There's great power in that, and that's some of what makes this thing addictive. But the point about ethics is this: with that power, there's also great responsibility. Whether and how you choose to exercise that responsibility is the question of ethics. I don't know too many other areas of life where the connection (and contrast) between power and responsibility is so clearly set out. And for me, that's the addictive part -- the constant challenge to learn, and define, what responsibility is. How it waltzes with power. And these are very old dilemmas, even if blogging holds them up in new light.
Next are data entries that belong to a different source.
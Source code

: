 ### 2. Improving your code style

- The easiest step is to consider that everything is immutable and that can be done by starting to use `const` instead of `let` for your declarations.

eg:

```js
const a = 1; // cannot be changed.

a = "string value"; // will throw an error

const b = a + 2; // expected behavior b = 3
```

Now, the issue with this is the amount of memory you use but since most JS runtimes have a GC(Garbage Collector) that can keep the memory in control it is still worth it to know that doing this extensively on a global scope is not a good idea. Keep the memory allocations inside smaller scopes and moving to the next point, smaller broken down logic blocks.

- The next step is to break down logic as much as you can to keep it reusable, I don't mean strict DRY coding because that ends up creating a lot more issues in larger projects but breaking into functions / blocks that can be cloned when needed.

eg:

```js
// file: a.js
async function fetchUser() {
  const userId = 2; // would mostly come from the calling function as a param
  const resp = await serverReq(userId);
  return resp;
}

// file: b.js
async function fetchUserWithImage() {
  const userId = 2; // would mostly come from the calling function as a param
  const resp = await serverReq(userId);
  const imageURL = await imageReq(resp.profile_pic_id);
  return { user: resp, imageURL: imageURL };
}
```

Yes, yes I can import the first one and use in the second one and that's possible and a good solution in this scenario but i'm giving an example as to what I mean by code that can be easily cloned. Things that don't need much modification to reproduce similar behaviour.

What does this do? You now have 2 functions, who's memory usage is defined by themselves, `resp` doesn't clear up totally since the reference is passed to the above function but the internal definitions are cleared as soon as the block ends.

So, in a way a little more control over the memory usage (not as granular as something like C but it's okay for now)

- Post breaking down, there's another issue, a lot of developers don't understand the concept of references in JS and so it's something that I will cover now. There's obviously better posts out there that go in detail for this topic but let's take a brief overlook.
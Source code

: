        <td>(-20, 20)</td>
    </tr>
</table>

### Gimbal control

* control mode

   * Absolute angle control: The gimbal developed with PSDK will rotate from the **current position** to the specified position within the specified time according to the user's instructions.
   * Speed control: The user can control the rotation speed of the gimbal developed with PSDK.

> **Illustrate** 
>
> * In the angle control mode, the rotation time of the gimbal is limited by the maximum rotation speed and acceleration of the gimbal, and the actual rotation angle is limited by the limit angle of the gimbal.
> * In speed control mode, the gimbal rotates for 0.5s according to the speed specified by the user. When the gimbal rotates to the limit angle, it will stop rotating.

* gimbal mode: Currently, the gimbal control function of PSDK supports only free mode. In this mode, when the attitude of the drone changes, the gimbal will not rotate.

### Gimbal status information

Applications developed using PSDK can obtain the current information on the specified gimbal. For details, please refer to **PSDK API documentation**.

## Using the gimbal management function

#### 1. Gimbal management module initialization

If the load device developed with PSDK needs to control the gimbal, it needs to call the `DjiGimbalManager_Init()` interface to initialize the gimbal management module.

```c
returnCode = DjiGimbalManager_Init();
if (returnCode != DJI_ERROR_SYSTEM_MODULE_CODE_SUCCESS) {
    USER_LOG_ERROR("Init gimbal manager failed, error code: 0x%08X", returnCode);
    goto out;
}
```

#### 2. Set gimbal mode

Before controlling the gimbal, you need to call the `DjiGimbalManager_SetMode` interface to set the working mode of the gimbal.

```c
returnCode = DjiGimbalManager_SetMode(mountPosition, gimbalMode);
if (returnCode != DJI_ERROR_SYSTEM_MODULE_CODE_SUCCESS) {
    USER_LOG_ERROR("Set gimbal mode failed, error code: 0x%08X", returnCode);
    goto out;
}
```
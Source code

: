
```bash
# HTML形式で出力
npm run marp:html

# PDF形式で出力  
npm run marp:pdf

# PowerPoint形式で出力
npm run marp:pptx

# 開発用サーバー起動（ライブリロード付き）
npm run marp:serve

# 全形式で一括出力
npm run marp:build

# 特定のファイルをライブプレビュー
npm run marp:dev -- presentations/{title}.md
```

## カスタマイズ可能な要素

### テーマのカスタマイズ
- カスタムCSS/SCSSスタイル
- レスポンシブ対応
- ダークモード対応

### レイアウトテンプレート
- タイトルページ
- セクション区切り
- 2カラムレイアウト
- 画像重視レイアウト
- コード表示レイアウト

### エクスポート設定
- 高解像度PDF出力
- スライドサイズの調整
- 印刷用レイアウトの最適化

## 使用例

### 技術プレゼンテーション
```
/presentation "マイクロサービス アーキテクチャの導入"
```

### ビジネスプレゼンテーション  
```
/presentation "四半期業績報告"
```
With the pretty formatting tools and so forth that are available to bloggers, it's easy to put your thoughts out in very respectable looking form. The seductively easy thought, then, is that you're shaping opinions simply by virtue of being published. I sense a lot of that in blogs I scan, I sense it in myself. But the truth there is, again, an old one, even if blogging holds it up in new light. Nice Blogger backgrounds notwithstanding, you have to offer quality, you have to build credibility, you have to show substance. Old journalistic virtues.

And if you blog, and if you want to be read and taken seriously -- which I imagine all of us do -- you have to offer quality etc on your own. Because you have no editor.

I am likely going in circles, forgive me, but I'm just reiterating the point. For me, this is the challenge, the addiction, of blogging: making that mark, if I ever do, on my own. The lessons to be learned, on my own, about ethics.

I'm glad for this space. Because in the free and easy space that's blogging, I come across a deal more arrogance than I do introspection. And yet, as more situations like Mediaah's crop up, we will all need to analyse how we go about this blogging thing we do. May this space be one for that analysis.

And now, the soapbox is yours, whoever you are.